Makro istikrarı yeniden yakalama noktasında başarı elde ettikçe Türkiye ekonomisinin mevcut avantajları (sanayideki üretim çeşitliliği, yenilenen altyapı ve güçlü beşeri sermaye) daha fazla ön plana çıkacağına dikkat çeken Doç. Dr. Nurullah GÜR, “böylece salgın sonrası küresel üretim zincirlerinde dengeler değişeceği zaman yerli ve yabancı şirketlerin uzun vadeli yatırımları için daha cazip hale gelebiliriz. O günler gelene kadar da salgına karşı reel ekonomiye destek olmak için maliye politikası araçlarına yönelmemiz gerekecek” değerlendirmesinde bulundu.
Sözlü Yönlendirme
SETA Ekonomi Araştırmaları Direktörü Doç. Dr. Nurullah GÜR, EN az sadeleşme kadar önemli olan bir başka politika adımının sözlü yönlendirme cephesinden geldiğine işaret ederek, Şeffaf ve vurucu bir iletişim ile piyasaları yönlendirmek için kullanılan bu yöntemin, bir süredir gelişmiş ülke merkez bankalarının en etkili biçimde kullandığı politika aracı olduğunu açıkladı.
Doç. Dr. Nurullah GÜR, “TCMB’nin geçmişte bu alanda geri kaldığını kabul etmek lazım. PPK metninde şu cümle geçiyor: “Önümüzdeki dönemde parasal duruşun sıkılığı, enflasyonu etkileyen tüm unsurlar dikkate alınarak, enflasyonda kalıcı düşüş sağlanana kadar kararlılıkla sürdürülecektir.” dedi.
Bunun, sözlü yönlendirme kapsamında verilen önemli bir mesaj olduğunu belirten Doç. Dr. Nurullah GÜR, TCMB’nın bu ifadeyle antibiyotik etkisini tam olarak gösterene kadar ilacı içmeye devam edeceğini anlatmaya çalıştığını söyledi.
Doç. Dr. Nurullah GÜR, Enflasyonun tek haneli seviyelere kalıcı olarak yerleşmeden para politikasının erken gevşetilmesi gibi geçmişte yapılan bir hatanın tekrar edilmeyeceğinin sinyalinin verildiğine vurgu yaparak, bundan sonrası için politika faizinde olası değişimlerin zamanlamasını iyi ayarlamanın kritik olacağının altını çizdi.

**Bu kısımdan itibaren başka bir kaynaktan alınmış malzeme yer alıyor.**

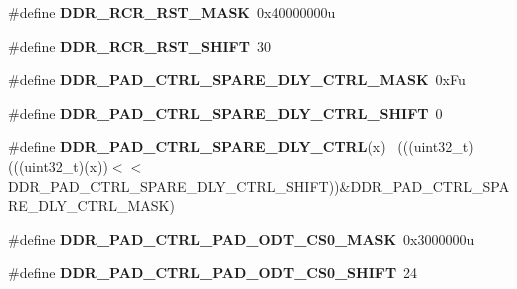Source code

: \begin{DoxyCompactItemize}
\item 
\hypertarget{group___d_d_r___register___masks_gadb8cace14bc76c718f3b215a38c91e98}{}\#define {\bfseries D\+D\+R\+\_\+\+R\+C\+R\+\_\+\+R\+S\+T\+\_\+\+M\+A\+S\+K}~0x40000000u\label{group___d_d_r___register___masks_gadb8cace14bc76c718f3b215a38c91e98}

\item 
\hypertarget{group___d_d_r___register___masks_ga2944714df0d0d60b0d487bc1f46ff8fa}{}\#define {\bfseries D\+D\+R\+\_\+\+R\+C\+R\+\_\+\+R\+S\+T\+\_\+\+S\+H\+I\+F\+T}~30\label{group___d_d_r___register___masks_ga2944714df0d0d60b0d487bc1f46ff8fa}

\item 
\hypertarget{group___d_d_r___register___masks_gab5a0950bfe42621f42e68e983486eda1}{}\#define {\bfseries D\+D\+R\+\_\+\+P\+A\+D\+\_\+\+C\+T\+R\+L\+\_\+\+S\+P\+A\+R\+E\+\_\+\+D\+L\+Y\+\_\+\+C\+T\+R\+L\+\_\+\+M\+A\+S\+K}~0x\+Fu\label{group___d_d_r___register___masks_gab5a0950bfe42621f42e68e983486eda1}

\item 
\hypertarget{group___d_d_r___register___masks_gad782e079eb2620d908f9895d98948772}{}\#define {\bfseries D\+D\+R\+\_\+\+P\+A\+D\+\_\+\+C\+T\+R\+L\+\_\+\+S\+P\+A\+R\+E\+\_\+\+D\+L\+Y\+\_\+\+C\+T\+R\+L\+\_\+\+S\+H\+I\+F\+T}~0\label{group___d_d_r___register___masks_gad782e079eb2620d908f9895d98948772}

\item 
\hypertarget{group___d_d_r___register___masks_ga02cad0035d9ae30bbd731eed6bbb961f}{}\#define {\bfseries D\+D\+R\+\_\+\+P\+A\+D\+\_\+\+C\+T\+R\+L\+\_\+\+S\+P\+A\+R\+E\+\_\+\+D\+L\+Y\+\_\+\+C\+T\+R\+L}(x)                  ~(((uint32\+\_\+t)(((uint32\+\_\+t)(x))$<$$<$D\+D\+R\+\_\+\+P\+A\+D\+\_\+\+C\+T\+R\+L\+\_\+\+S\+P\+A\+R\+E\+\_\+\+D\+L\+Y\+\_\+\+C\+T\+R\+L\+\_\+\+S\+H\+I\+F\+T))\&D\+D\+R\+\_\+\+P\+A\+D\+\_\+\+C\+T\+R\+L\+\_\+\+S\+P\+A\+R\+E\+\_\+\+D\+L\+Y\+\_\+\+C\+T\+R\+L\+\_\+\+M\+A\+S\+K)\label{group___d_d_r___register___masks_ga02cad0035d9ae30bbd731eed6bbb961f}

\item 
\hypertarget{group___d_d_r___register___masks_ga1a3a241ffa833cae83124435c6385832}{}\#define {\bfseries D\+D\+R\+\_\+\+P\+A\+D\+\_\+\+C\+T\+R\+L\+\_\+\+P\+A\+D\+\_\+\+O\+D\+T\+\_\+\+C\+S0\+\_\+\+M\+A\+S\+K}~0x3000000u\label{group___d_d_r___register___masks_ga1a3a241ffa833cae83124435c6385832}

\item 
\hypertarget{group___d_d_r___register___masks_ga1f5d8c9d2414a61efb8236461ae5dfbd}{}\#define {\bfseries D\+D\+R\+\_\+\+P\+A\+D\+\_\+\+C\+T\+R\+L\+\_\+\+P\+A\+D\+\_\+\+O\+D\+T\+\_\+\+C\+S0\+\_\+\+S\+H\+I\+F\+T}~24\label{group___d_d_r___register___masks_ga1f5d8c9d2414a61efb8236461ae5dfbd}


\end{DoxyCompactItemize}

“Politikanın daha sade ve öngörülebilir hale getirilmesi, makro istikrarı sağlama noktasında daha etkin sonuçlar verecektir” diyen Doç. Dr. Nurullah GÜR, “Son iki haftalık süreçte yapılan sözlü yönlendirmeler ve politika değişimleri finansal göstergelerde kendini gösterdi. Döviz kurlarında 1TL’lik geri çekilme yaşandı. Tahvil faizi yüzde 15.4’ten 14’ün altına sarktı. CDS 559’dan 391’e geriledi” ifadesini kullandı.